Com os papéis do divórcio em mãos, Sofia sentiu um peso estranho, uma mistura de alívio e dor. O nome de Vicente, assinado com a familiaridade de dez anos, agora era a chave para a sua liberdade.

Ela olhou para ele, que ainda discutia os méritos de um móbile de cristal com Isadora. Ele não fazia ideia do que tinha acabado de fazer. Para ele, era apenas mais um negócio, mais um papel na pilha de sua vida ocupada.

"Está tudo certo?", perguntou o advogado, um homem de rosto impassível.

"Sim. Tudo certo", respondeu Sofia, a voz mais firme do que se sentia.

Ela se virou para sair, mas a voz de Vicente a deteve. "Sofia."

Ela parou, mas não se virou.

"Não faça nada precipitado. Isso tudo vai passar. Nós vamos superar isso."

Ela sentiu uma risada amarga subir pela garganta. Superar? Ele achava que isso era uma gripe, uma crise passageira? Ele não via que tinha amputado um membro dela e esperava que ela continuasse a andar normalmente?

"Adeus, Vicente."

Ela saiu da mansão sem olhar para trás.

Mais tarde, o telefone dela tocou. Era ele. A raiva dele vibrava através da linha.

"Você realmente fez isso? Deu entrada no divórcio?"

"Eu disse que faria."

"Isadora está passando mal por sua causa! O estresse pode prejudicar o bebê! Você não pensa nisso?"
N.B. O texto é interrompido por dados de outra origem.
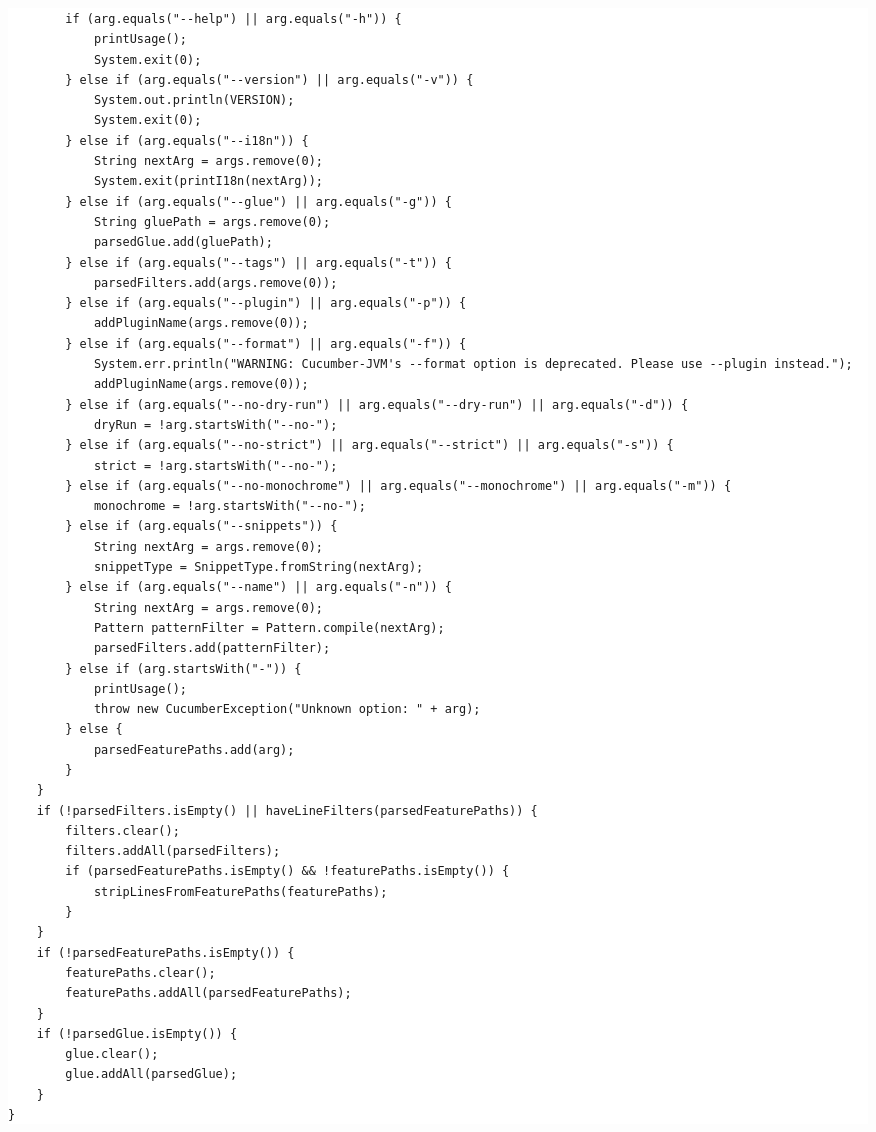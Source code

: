             if (arg.equals("--help") || arg.equals("-h")) {
                printUsage();
                System.exit(0);
            } else if (arg.equals("--version") || arg.equals("-v")) {
                System.out.println(VERSION);
                System.exit(0);
            } else if (arg.equals("--i18n")) {
                String nextArg = args.remove(0);
                System.exit(printI18n(nextArg));
            } else if (arg.equals("--glue") || arg.equals("-g")) {
                String gluePath = args.remove(0);
                parsedGlue.add(gluePath);
            } else if (arg.equals("--tags") || arg.equals("-t")) {
                parsedFilters.add(args.remove(0));
            } else if (arg.equals("--plugin") || arg.equals("-p")) {
                addPluginName(args.remove(0));
            } else if (arg.equals("--format") || arg.equals("-f")) {
                System.err.println("WARNING: Cucumber-JVM's --format option is deprecated. Please use --plugin instead.");
                addPluginName(args.remove(0));
            } else if (arg.equals("--no-dry-run") || arg.equals("--dry-run") || arg.equals("-d")) {
                dryRun = !arg.startsWith("--no-");
            } else if (arg.equals("--no-strict") || arg.equals("--strict") || arg.equals("-s")) {
                strict = !arg.startsWith("--no-");
            } else if (arg.equals("--no-monochrome") || arg.equals("--monochrome") || arg.equals("-m")) {
                monochrome = !arg.startsWith("--no-");
            } else if (arg.equals("--snippets")) {
                String nextArg = args.remove(0);
                snippetType = SnippetType.fromString(nextArg);
            } else if (arg.equals("--name") || arg.equals("-n")) {
                String nextArg = args.remove(0);
                Pattern patternFilter = Pattern.compile(nextArg);
                parsedFilters.add(patternFilter);
            } else if (arg.startsWith("-")) {
                printUsage();
                throw new CucumberException("Unknown option: " + arg);
            } else {
                parsedFeaturePaths.add(arg);
            }
        }
        if (!parsedFilters.isEmpty() || haveLineFilters(parsedFeaturePaths)) {
            filters.clear();
            filters.addAll(parsedFilters);
            if (parsedFeaturePaths.isEmpty() && !featurePaths.isEmpty()) {
                stripLinesFromFeaturePaths(featurePaths);
            }
        }
        if (!parsedFeaturePaths.isEmpty()) {
            featurePaths.clear();
            featurePaths.addAll(parsedFeaturePaths);
        }
        if (!parsedGlue.isEmpty()) {
            glue.clear();
            glue.addAll(parsedGlue);
        }
    }
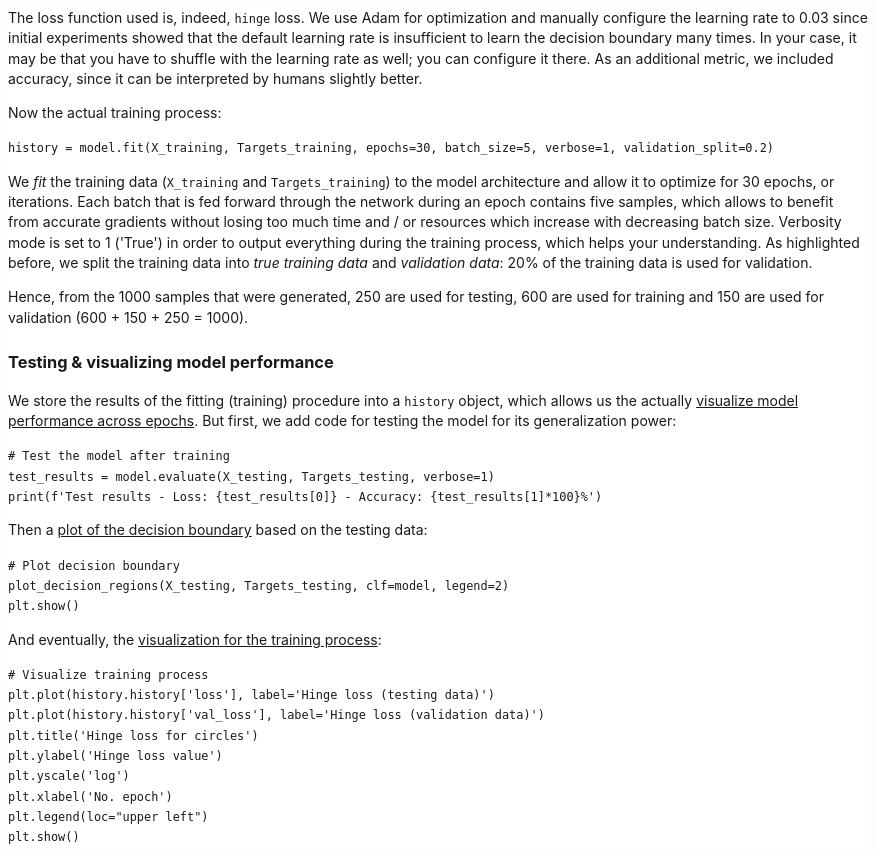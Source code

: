 The loss function used is, indeed, `hinge` loss. We use Adam for optimization and manually configure the learning rate to 0.03 since initial experiments showed that the default learning rate is insufficient to learn the decision boundary many times. In your case, it may be that you have to shuffle with the learning rate as well; you can configure it there. As an additional metric, we included accuracy, since it can be interpreted by humans slightly better.

Now the actual training process:

```
history = model.fit(X_training, Targets_training, epochs=30, batch_size=5, verbose=1, validation_split=0.2)
```

We _fit_ the training data (`X_training` and `Targets_training`) to the model architecture and allow it to optimize for 30 epochs, or iterations. Each batch that is fed forward through the network during an epoch contains five samples, which allows to benefit from accurate gradients without losing too much time and / or resources which increase with decreasing batch size. Verbosity mode is set to 1 ('True') in order to output everything during the training process, which helps your understanding. As highlighted before, we split the training data into _true training data_ and _validation data_: 20% of the training data is used for validation.

Hence, from the 1000 samples that were generated, 250 are used for testing, 600 are used for training and 150 are used for validation (600 + 150 + 250 = 1000).

### Testing & visualizing model performance

We store the results of the fitting (training) procedure into a `history` object, which allows us the actually [visualize model performance across epochs](https://github.com/mobiletest2016/machine-learning-articles/blob/master/articles/how-to-visualize-the-training-process-in-keras.md). But first, we add code for testing the model for its generalization power:

```
# Test the model after training
test_results = model.evaluate(X_testing, Targets_testing, verbose=1)
print(f'Test results - Loss: {test_results[0]} - Accuracy: {test_results[1]*100}%')
```

Then a [plot of the decision boundary](https://github.com/mobiletest2016/machine-learning-articles/blob/master/articles/how-to-visualize-the-decision-boundary-for-your-keras-model.md) based on the testing data:

```
# Plot decision boundary
plot_decision_regions(X_testing, Targets_testing, clf=model, legend=2)
plt.show()
```

And eventually, the [visualization for the training process](https://github.com/mobiletest2016/machine-learning-articles/blob/master/articles/how-to-visualize-the-training-process-in-keras.md):

```
# Visualize training process
plt.plot(history.history['loss'], label='Hinge loss (testing data)')
plt.plot(history.history['val_loss'], label='Hinge loss (validation data)')
plt.title('Hinge loss for circles')
plt.ylabel('Hinge loss value')
plt.yscale('log')
plt.xlabel('No. epoch')
plt.legend(loc="upper left")
plt.show()
```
Sofia permaneceu em silêncio. Ele sempre encontrava uma maneira de culpá-la, de torcer a realidade até que ela se tornasse a vilã.

"Eu vou buscar você. Vamos conversar."

"Não há mais nada para conversar."

"Eu estou indo."

Minutos depois, ela ouviu o som do motor potente do carro dele na rua. Mas antes que ele pudesse chegar à porta dela, o telefone dele tocou. Ela não precisava ouvir para saber quem era. Isadora, com alguma emergência fabricada, alguma necessidade urgente que só ele poderia satisfazer.

Ela observou pela janela enquanto o carro dele fazia a volta e acelerava na direção oposta, deixando-a para trás mais uma vez. O padrão era tão claro, tão dolorosamente previsível.

Na manhã seguinte, o céu do Rio desabou. Uma tempestade tropical, daquelas que inundam a cidade, começou. E era exatamente o dia que ela precisava ir ao cartório para formalizar a entrega dos documentos.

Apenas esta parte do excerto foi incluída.